** Problem description **
This exercise calls for retyping every line below exactly, with the images omitted.

(Records contained in a dataset)
================================
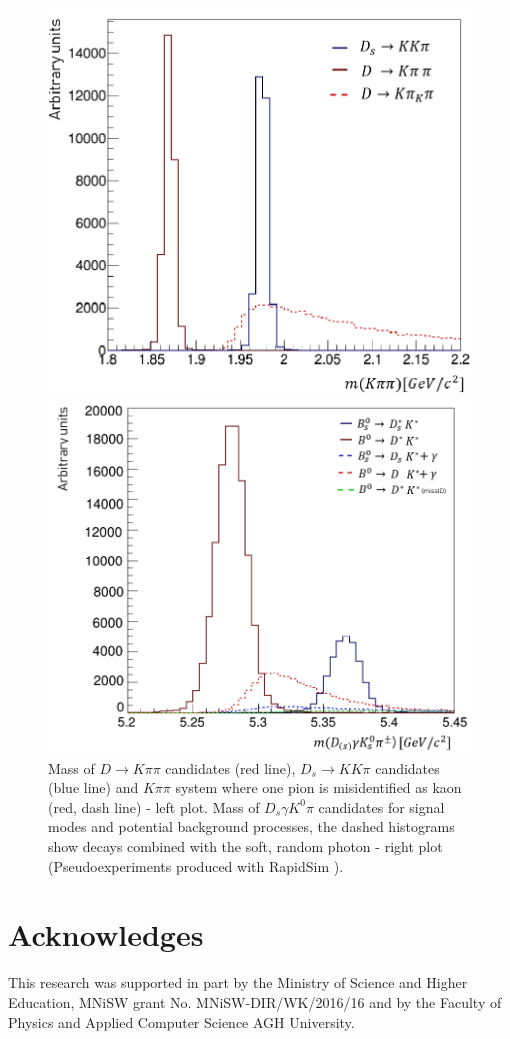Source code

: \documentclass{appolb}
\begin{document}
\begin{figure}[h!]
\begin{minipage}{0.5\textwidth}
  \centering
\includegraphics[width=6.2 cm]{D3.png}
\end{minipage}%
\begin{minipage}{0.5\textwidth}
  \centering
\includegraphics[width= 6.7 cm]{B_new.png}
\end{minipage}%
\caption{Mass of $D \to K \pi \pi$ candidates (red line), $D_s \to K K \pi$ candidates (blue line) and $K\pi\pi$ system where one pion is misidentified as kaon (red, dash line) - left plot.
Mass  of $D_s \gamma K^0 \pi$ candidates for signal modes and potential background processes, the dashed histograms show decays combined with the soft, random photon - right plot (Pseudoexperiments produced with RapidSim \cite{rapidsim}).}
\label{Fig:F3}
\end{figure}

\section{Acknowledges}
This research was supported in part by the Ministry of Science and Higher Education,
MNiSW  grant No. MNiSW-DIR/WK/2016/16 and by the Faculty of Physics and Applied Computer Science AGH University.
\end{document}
================================
** Result of the task **
Source code

: \documentclass{appolb}
\begin{document}
\begin{figure}[h!]
\begin{minipage}{0.5\textwidth}
  \centering
\includegraphics[width=6.2 cm]{D3.png}
\end{minipage}%
\begin{minipage}{0.5\textwidth}
  \centering
\includegraphics[width= 6.7 cm]{B_new.png}
\end{minipage}%
\caption{Mass of $D \to K \pi \pi$ candidates (red line), $D_s \to K K \pi$ candidates (blue line) and $K\pi\pi$ system where one pion is misidentified as kaon (red, dash line) - left plot.
Mass  of $D_s \gamma K^0 \pi$ candidates for signal modes and potential background processes, the dashed histograms show decays combined with the soft, random photon - right plot (Pseudoexperiments produced with RapidSim \cite{rapidsim}).}
\label{Fig:F3}
\end{figure}

\section{Acknowledges}
This research was supported in part by the Ministry of Science and Higher Education,
MNiSW  grant No. MNiSW-DIR/WK/2016/16 and by the Faculty of Physics and Applied Computer Science AGH University.
\end{document}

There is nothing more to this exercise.